- What the exercise asks
Some lines below hold "description". Pick them out and copy them.

Material to process Start Marker

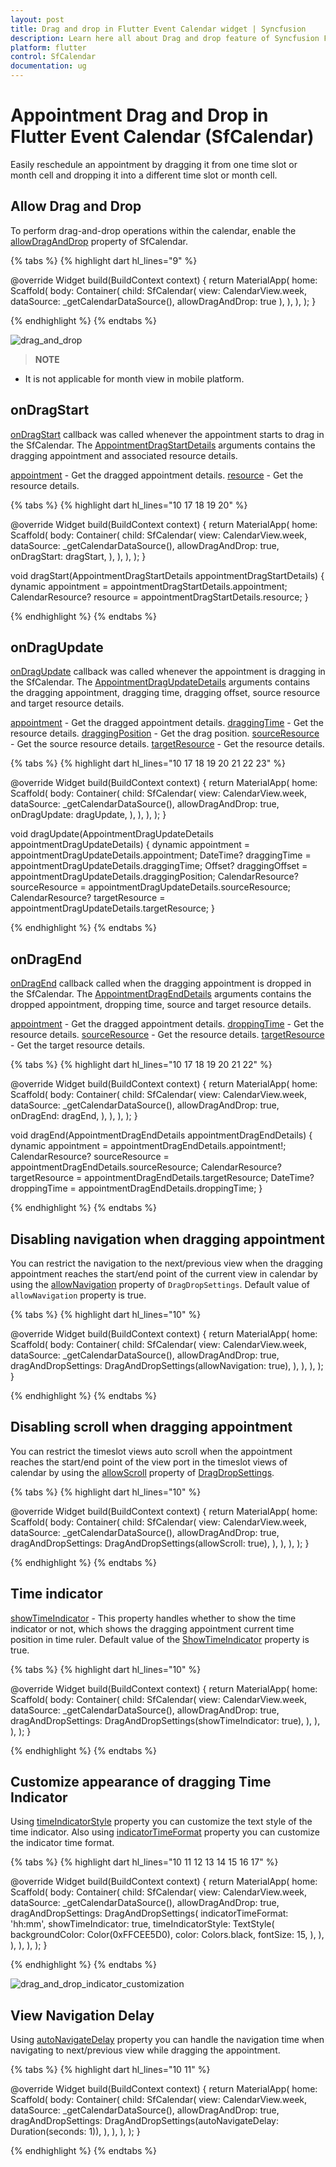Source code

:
 ```yaml
---
layout: post 
title: Drag and drop in Flutter Event Calendar widget | Syncfusion
description: Learn here all about Drag and drop feature of Syncfusion Flutter Event Calendar (SfCalendar) widget and more.
platform: flutter
control: SfCalendar
documentation: ug
---
```


# Appointment Drag and Drop in Flutter Event Calendar (SfCalendar)

Easily reschedule an appointment by dragging it from one time slot or month cell and dropping it into a different time slot or month cell.

## Allow Drag and Drop

To perform drag-and-drop operations within the calendar, enable the [allowDragAndDrop](https://pub.dev/documentation/syncfusion_flutter_calendar/latest/calendar/SfCalendar/allowDragAndDrop.html) property of SfCalendar.

{% tabs %}
{% highlight dart hl_lines="9" %}

@override
Widget build(BuildContext context) {
  return MaterialApp(
    home: Scaffold(
      body: Container(
        child: SfCalendar(
            view: CalendarView.week,
            dataSource: _getCalendarDataSource(),
            allowDragAndDrop: true
        ),
      ),
    ),
  );
}

{% endhighlight %}
{% endtabs %}

![drag_and_drop](images/appointments/dragdrop.gif)

>**NOTE**
* It is not applicable for month view in mobile platform.

## onDragStart

[onDragStart](https://pub.dev/documentation/syncfusion_flutter_calendar/latest/calendar/SfCalendar/onDragStart.html) callback was called whenever the appointment starts to drag in the SfCalendar. The [AppointmentDragStartDetails](https://pub.dev/documentation/syncfusion_flutter_calendar/latest/calendar/AppointmentDragStartDetails-class.html) arguments contains the dragging appointment and associated resource details. 

[appointment](https://pub.dev/documentation/syncfusion_flutter_calendar/latest/calendar/AppointmentDragStartDetails/appointment.html) - Get the dragged appointment details. 
[resource](https://pub.dev/documentation/syncfusion_flutter_calendar/latest/calendar/AppointmentDragStartDetails/resource.html) - Get the resource details.

{% tabs %}
{% highlight dart hl_lines="10 17 18 19 20" %}

@override
Widget build(BuildContext context) {
  return MaterialApp(
    home: Scaffold(
      body: Container(
        child: SfCalendar(
          view: CalendarView.week,
          dataSource: _getCalendarDataSource(),
		  allowDragAndDrop: true,
		  onDragStart: dragStart,
        ),
      ),
    ),
  );
}

void dragStart(AppointmentDragStartDetails appointmentDragStartDetails) {
  dynamic appointment = appointmentDragStartDetails.appointment;
  CalendarResource? resource = appointmentDragStartDetails.resource;
}

{% endhighlight %}
{% endtabs %}

## onDragUpdate

[onDragUpdate](https://pub.dev/documentation/syncfusion_flutter_calendar/latest/calendar/SfCalendar/onDragUpdate.html) callback was called whenever the appointment is dragging in the SfCalendar. The [AppointmentDragUpdateDetails](https://pub.dev/documentation/syncfusion_flutter_calendar/latest/calendar/AppointmentDragUpdateDetails-class.html) arguments contains the dragging appointment, dragging time, dragging offset, source resource and target resource details. 

[appointment](https://pub.dev/documentation/syncfusion_flutter_calendar/latest/calendar/AppointmentDragUpdateDetails/appointment.html) - Get the dragged appointment details. 
[draggingTime](https://pub.dev/documentation/syncfusion_flutter_calendar/latest/calendar/AppointmentDragUpdateDetails/draggingTime.html) - Get the resource details.
[draggingPosition](https://pub.dev/documentation/syncfusion_flutter_calendar/latest/calendar/AppointmentDragUpdateDetails/draggingPosition.html) - Get the drag position.
[sourceResource](https://pub.dev/documentation/syncfusion_flutter_calendar/latest/calendar/AppointmentDragUpdateDetails/sourceResource.html) - Get the source resource details.
[targetResource](https://pub.dev/documentation/syncfusion_flutter_calendar/latest/calendar/AppointmentDragUpdateDetails/targetResource.html) - Get the resource details.

{% tabs %}
{% highlight dart hl_lines="10 17 18 19 20 21 22 23" %}

@override
Widget build(BuildContext context) {
  return MaterialApp(
    home: Scaffold(
      body: Container(
        child: SfCalendar(
          view: CalendarView.week,
          dataSource: _getCalendarDataSource(),
          allowDragAndDrop: true,
          onDragUpdate: dragUpdate,
        ),
      ),
    ),
  );
}

void dragUpdate(AppointmentDragUpdateDetails appointmentDragUpdateDetails) {
  dynamic appointment = appointmentDragUpdateDetails.appointment;
  DateTime? draggingTime = appointmentDragUpdateDetails.draggingTime;
  Offset? draggingOffset = appointmentDragUpdateDetails.draggingPosition;
  CalendarResource? sourceResource = appointmentDragUpdateDetails.sourceResource;
  CalendarResource? targetResource = appointmentDragUpdateDetails.targetResource;
}

{% endhighlight %}
{% endtabs %}

## onDragEnd

[onDragEnd](https://pub.dev/documentation/syncfusion_flutter_calendar/latest/calendar/SfCalendar/onDragEnd.html) callback called when the dragging appointment is dropped in the SfCalendar. The [AppointmentDragEndDetails](https://pub.dev/documentation/syncfusion_flutter_calendar/latest/calendar/AppointmentDragEndDetails-class.html) arguments contains the dropped appointment, dropping time, source and target resource details. 

[appointment](https://pub.dev/documentation/syncfusion_flutter_calendar/latest/calendar/AppointmentDragEndDetails/appointment.html) - Get the dragged appointment details. 
[droppingTime](https://pub.dev/documentation/syncfusion_flutter_calendar/latest/calendar/AppointmentDragEndDetails/droppingTime.html) - Get the resource details.
[sourceResource](https://pub.dev/documentation/syncfusion_flutter_calendar/latest/calendar/AppointmentDragEndDetails/sourceResource.html) - Get the resource details.
[targetResource](https://pub.dev/documentation/syncfusion_flutter_calendar/latest/calendar/AppointmentDragEndDetails/targetResource.html) - Get the target resource details.

{% tabs %}
{% highlight dart hl_lines="10 17 18 19 20 21 22" %}

@override
Widget build(BuildContext context) {
  return MaterialApp(
    home: Scaffold(
      body: Container(
        child: SfCalendar(
          view: CalendarView.week,
          dataSource: _getCalendarDataSource(),
		  allowDragAndDrop: true,
		  onDragEnd: dragEnd,
        ),
      ),
    ),
  );
}

void dragEnd(AppointmentDragEndDetails appointmentDragEndDetails) {
  dynamic appointment = appointmentDragEndDetails.appointment!;
  CalendarResource? sourceResource = appointmentDragEndDetails.sourceResource;
  CalendarResource? targetResource = appointmentDragEndDetails.targetResource;
  DateTime? droppingTime = appointmentDragEndDetails.droppingTime;
}

{% endhighlight %}
{% endtabs %}

## Disabling navigation when dragging appointment

You can restrict the navigation to the next/previous view when the dragging appointment reaches the start/end point of the current view in calendar by using the [allowNavigation](https://pub.dev/documentation/syncfusion_flutter_calendar/latest/calendar/DragAndDropSettings/allowNavigation.html) property of `DragDropSettings`. Default value of `allowNavigation` property is true.

{% tabs %}
{% highlight dart hl_lines="10" %}

@override
Widget build(BuildContext context) {
  return MaterialApp(
    home: Scaffold(
      body: Container(
        child: SfCalendar(
          view: CalendarView.week,
          dataSource: _getCalendarDataSource(),
          allowDragAndDrop: true,
          dragAndDropSettings: DragAndDropSettings(allowNavigation: true),
        ),
      ),
    ),
  );
}
	
{% endhighlight %}
{% endtabs %}

## Disabling scroll when dragging appointment

You can restrict the timeslot views auto scroll when the appointment reaches the start/end point of the view port in the timeslot views of calendar by using the [allowScroll](https://pub.dev/documentation/syncfusion_flutter_calendar/latest/calendar/DragAndDropSettings/allowScroll.html) property of [DragDropSettings](https://pub.dev/documentation/syncfusion_flutter_calendar/latest/calendar/DragAndDropSettings/DragAndDropSettings.html).

{% tabs %}
{% highlight dart hl_lines="10" %}

@override
Widget build(BuildContext context) {
  return MaterialApp(
    home: Scaffold(
      body: Container(
        child: SfCalendar(
          view: CalendarView.week,
          dataSource: _getCalendarDataSource(),
          allowDragAndDrop: true,
          dragAndDropSettings: DragAndDropSettings(allowScroll: true),
        ),
      ),
    ),
  );
}
	
{% endhighlight %}
{% endtabs %}

## Time indicator

[showTimeIndicator](https://pub.dev/documentation/syncfusion_flutter_calendar/latest/calendar/DragAndDropSettings/showTimeIndicator.html) - This property handles whether to show the time indicator or not, which shows the dragging appointment current time position in time ruler. Default value of the [ShowTimeIndicator](https://pub.dev/documentation/syncfusion_flutter_calendar/latest/calendar/DragAndDropSettings/showTimeIndicator.html) property is true.

{% tabs %}
{% highlight dart hl_lines="10" %}

@override
Widget build(BuildContext context) {
  return MaterialApp(
    home: Scaffold(
      body: Container(
        child: SfCalendar(
          view: CalendarView.week,
          dataSource: _getCalendarDataSource(),
          allowDragAndDrop: true,
          dragAndDropSettings: DragAndDropSettings(showTimeIndicator: true),
        ),
      ),
    ),
  );
}
	
{% endhighlight %}
{% endtabs %}

## Customize appearance of dragging Time Indicator

Using [timeIndicatorStyle](https://pub.dev/documentation/syncfusion_flutter_calendar/latest/calendar/DragAndDropSettings/timeIndicatorStyle.html) property you can customize the text style of the time indicator. Also using [indicatorTimeFormat](https://pub.dev/documentation/syncfusion_flutter_calendar/latest/calendar/DragAndDropSettings/indicatorTimeFormat.html) property you can customize the indicator time format.

{% tabs %}
{% highlight dart hl_lines="10 11 12 13 14 15 16 17" %}

@override
Widget build(BuildContext context) {
  return MaterialApp(
    home: Scaffold(
      body: Container(
        child: SfCalendar(
          view: CalendarView.week,
          dataSource: _getCalendarDataSource(),
          allowDragAndDrop: true,
          dragAndDropSettings: DragAndDropSettings(
            indicatorTimeFormat: 'hh:mm',
            showTimeIndicator: true,
            timeIndicatorStyle: TextStyle(
              backgroundColor: Color(0xFFCEE5D0),
              color: Colors.black,
              fontSize: 15,
            ),
          ),
        ),
      ),
    ),
  );
}

{% endhighlight %}
{% endtabs %}

![drag_and_drop_indicator_customization](images/appointments/dragtime_customization.gif)

## View Navigation Delay

Using [autoNavigateDelay](https://pub.dev/documentation/syncfusion_flutter_calendar/latest/calendar/DragAndDropSettings/autoNavigateDelay.html) property you can handle the navigation time when navigating to next/previous view while dragging the appointment.

{% tabs %}
{% highlight dart hl_lines="10 11" %}

@override
Widget build(BuildContext context) {
  return MaterialApp(
    home: Scaffold(
      body: Container(
        child: SfCalendar(
          view: CalendarView.week,
          dataSource: _getCalendarDataSource(),
          allowDragAndDrop: true,
          dragAndDropSettings:
              DragAndDropSettings(autoNavigateDelay: Duration(seconds: 1)),
        ),
      ),
    ),
  );
}
	
{% endhighlight %}
{% endtabs %}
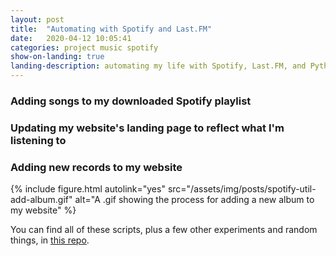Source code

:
 ```yaml
---
layout: post
title:  "Automating with Spotify and Last.FM"
date:   2020-04-12 10:05:41
categories: project music spotify
show-on-landing: true
landing-description: automating my life with Spotify, Last.FM, and Python
---
```


### Adding songs to my downloaded Spotify playlist

### Updating my website's landing page to reflect what I'm listening to

### Adding new records to my website

{% include figure.html autolink="yes" src="/assets/img/posts/spotify-util-add-album.gif" alt="A .gif showing the process for adding a new album to my website" %}

You can find all of these scripts, plus a few other experiments and random things, in [this repo](https://github.com/ben-tanen/spotify-lastfm-utils).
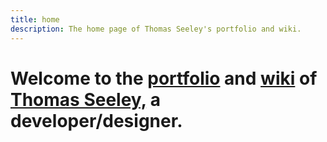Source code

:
 ```yaml
---
title: home
description: The home page of Thomas Seeley's portfolio and wiki.
---
```


<!-- <img src="/assets/images/home.jpg"> -->

<h1>Welcome to the <a class="under" href="/site/projects"><span>portfolio</span></a> and <a class="under" href="/site/wiki"><span>wiki</span></a> of <a class="under" href="/site/tseeley"><span>Thomas Seeley,</span></a> a developer/designer.  </h1>






<!-- <h2 id="recently">Recently</h2>




<p>
    <b>incoming</b>
    <a href="/site/index">about</a>
    <a href="/site/tseeley">projects</a>
    <a href="/site/index">index</a>
</p> -->


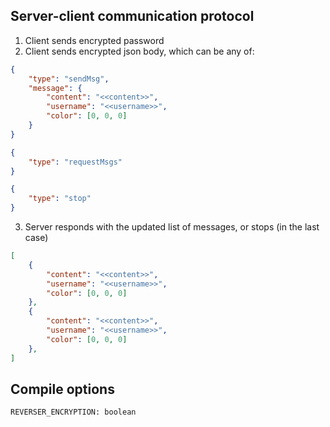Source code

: ## Server-client communication protocol
1. Client sends encrypted password
2. Client sends encrypted json body, which can be any of:
```json
{
    "type": "sendMsg",
    "message": {
        "content": "<<content>>",
        "username": "<<username>>",
        "color": [0, 0, 0]
    }
}
```
```json
{
    "type": "requestMsgs"
}
```
```json
{
    "type": "stop"
}
```
3. Server responds with the updated list of messages, or stops (in the last case)
```json
[
    {
        "content": "<<content>>",
        "username": "<<username>>",
        "color": [0, 0, 0]
    },
    {
        "content": "<<content>>",
        "username": "<<username>>",
        "color": [0, 0, 0]
    },
]
```

## Compile options
```
REVERSER_ENCRYPTION: boolean
```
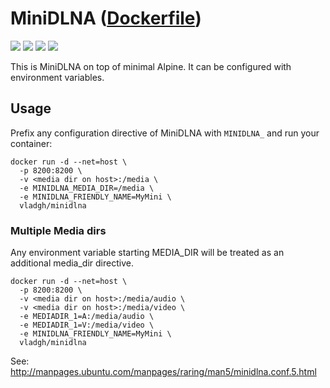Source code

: # MiniDLNA ([Dockerfile](https://github.com/vladgh/docker_base_images/tree/master/minidlna))
[![](https://images.microbadger.com/badges/image/vladgh/minidlna.svg)](https://microbadger.com/images/vladgh/minidlna "Get your own image badge on microbadger.com")
[![](https://images.microbadger.com/badges/version/vladgh/minidlna.svg)](https://microbadger.com/images/vladgh/minidlna "Get your own version badge on microbadger.com")
[![](https://images.microbadger.com/badges/commit/vladgh/minidlna.svg)](https://microbadger.com/images/vladgh/minidlna "Get your own commit badge on microbadger.com")
[![](https://images.microbadger.com/badges/license/vladgh/minidlna.svg)](https://microbadger.com/images/vladgh/minidlna "Get your own license badge on microbadger.com")

This is MiniDLNA on top of minimal Alpine.
It can be configured with environment variables.

## Usage

Prefix any configuration directive of MiniDLNA with `MINIDLNA_`
and run your container:

```
docker run -d --net=host \
  -p 8200:8200 \
  -v <media dir on host>:/media \
  -e MINIDLNA_MEDIA_DIR=/media \
  -e MINIDLNA_FRIENDLY_NAME=MyMini \
  vladgh/minidlna
```

### Multiple Media dirs

Any environment variable starting MEDIA_DIR will be treated as an additional media_dir directive.

```
docker run -d --net=host \
  -p 8200:8200 \
  -v <media dir on host>:/media/audio \
  -v <media dir on host>:/media/video \
  -e MEDIADIR_1=A:/media/audio \
  -e MEDIADIR_1=V:/media/video \
  -e MINIDLNA_FRIENDLY_NAME=MyMini \
  vladgh/minidlna
```

See: http://manpages.ubuntu.com/manpages/raring/man5/minidlna.conf.5.html
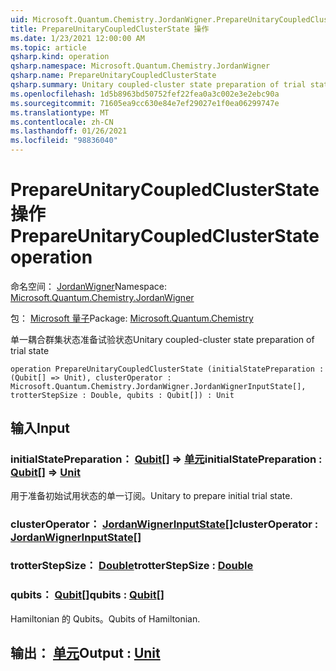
 ```yaml
---
uid: Microsoft.Quantum.Chemistry.JordanWigner.PrepareUnitaryCoupledClusterState
title: PrepareUnitaryCoupledClusterState 操作
ms.date: 1/23/2021 12:00:00 AM
ms.topic: article
qsharp.kind: operation
qsharp.namespace: Microsoft.Quantum.Chemistry.JordanWigner
qsharp.name: PrepareUnitaryCoupledClusterState
qsharp.summary: Unitary coupled-cluster state preparation of trial state
ms.openlocfilehash: 1d5b8963bd50752fef22fea0a3c002e3e2ebc90a
ms.sourcegitcommit: 71605ea9cc630e84e7ef29027e1f0ea06299747e
ms.translationtype: MT
ms.contentlocale: zh-CN
ms.lasthandoff: 01/26/2021
ms.locfileid: "98836040"
---
```

# <a name="prepareunitarycoupledclusterstate-operation"></a><span data-ttu-id="eaf20-102">PrepareUnitaryCoupledClusterState 操作</span><span class="sxs-lookup"><span data-stu-id="eaf20-102">PrepareUnitaryCoupledClusterState operation</span></span>

<span data-ttu-id="eaf20-103">命名空间： [JordanWigner](xref:Microsoft.Quantum.Chemistry.JordanWigner)</span><span class="sxs-lookup"><span data-stu-id="eaf20-103">Namespace: [Microsoft.Quantum.Chemistry.JordanWigner](xref:Microsoft.Quantum.Chemistry.JordanWigner)</span></span>

<span data-ttu-id="eaf20-104">包： [Microsoft 量子](https://nuget.org/packages/Microsoft.Quantum.Chemistry)</span><span class="sxs-lookup"><span data-stu-id="eaf20-104">Package: [Microsoft.Quantum.Chemistry](https://nuget.org/packages/Microsoft.Quantum.Chemistry)</span></span>


<span data-ttu-id="eaf20-105">单一耦合群集状态准备试验状态</span><span class="sxs-lookup"><span data-stu-id="eaf20-105">Unitary coupled-cluster state preparation of trial state</span></span>

```qsharp
operation PrepareUnitaryCoupledClusterState (initialStatePreparation : (Qubit[] => Unit), clusterOperator : Microsoft.Quantum.Chemistry.JordanWigner.JordanWignerInputState[], trotterStepSize : Double, qubits : Qubit[]) : Unit
```


## <a name="input"></a><span data-ttu-id="eaf20-106">输入</span><span class="sxs-lookup"><span data-stu-id="eaf20-106">Input</span></span>

### <a name="initialstatepreparation--qubit--unit"></a><span data-ttu-id="eaf20-107">initialStatePreparation： [Qubit](xref:microsoft.quantum.lang-ref.qubit)[] => [单元](xref:microsoft.quantum.lang-ref.unit)</span><span class="sxs-lookup"><span data-stu-id="eaf20-107">initialStatePreparation : [Qubit](xref:microsoft.quantum.lang-ref.qubit)[] => [Unit](xref:microsoft.quantum.lang-ref.unit)</span></span> 

<span data-ttu-id="eaf20-108">用于准备初始试用状态的单一订阅。</span><span class="sxs-lookup"><span data-stu-id="eaf20-108">Unitary to prepare initial trial state.</span></span>


### <a name="clusteroperator--jordanwignerinputstate"></a><span data-ttu-id="eaf20-109">clusterOperator： [JordanWignerInputState](xref:Microsoft.Quantum.Chemistry.JordanWigner.JordanWignerInputState)[]</span><span class="sxs-lookup"><span data-stu-id="eaf20-109">clusterOperator : [JordanWignerInputState](xref:Microsoft.Quantum.Chemistry.JordanWigner.JordanWignerInputState)[]</span></span>




### <a name="trotterstepsize--double"></a><span data-ttu-id="eaf20-110">trotterStepSize： [Double](xref:microsoft.quantum.lang-ref.double)</span><span class="sxs-lookup"><span data-stu-id="eaf20-110">trotterStepSize : [Double](xref:microsoft.quantum.lang-ref.double)</span></span>




### <a name="qubits--qubit"></a><span data-ttu-id="eaf20-111">qubits： [Qubit](xref:microsoft.quantum.lang-ref.qubit)[]</span><span class="sxs-lookup"><span data-stu-id="eaf20-111">qubits : [Qubit](xref:microsoft.quantum.lang-ref.qubit)[]</span></span>

<span data-ttu-id="eaf20-112">Hamiltonian 的 Qubits。</span><span class="sxs-lookup"><span data-stu-id="eaf20-112">Qubits of Hamiltonian.</span></span>



## <a name="output--unit"></a><span data-ttu-id="eaf20-113">输出： [单元](xref:microsoft.quantum.lang-ref.unit)</span><span class="sxs-lookup"><span data-stu-id="eaf20-113">Output : [Unit](xref:microsoft.quantum.lang-ref.unit)</span></span>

Material to process End Marker

- Result
description: Learn here all about Drag and drop feature of Syncfusion Flutter Event Calendar (SfCalendar) widget and more.
landing-description: automating my life with Spotify, Last.FM, and Python
description: The home page of Thomas Seeley's portfolio and wiki.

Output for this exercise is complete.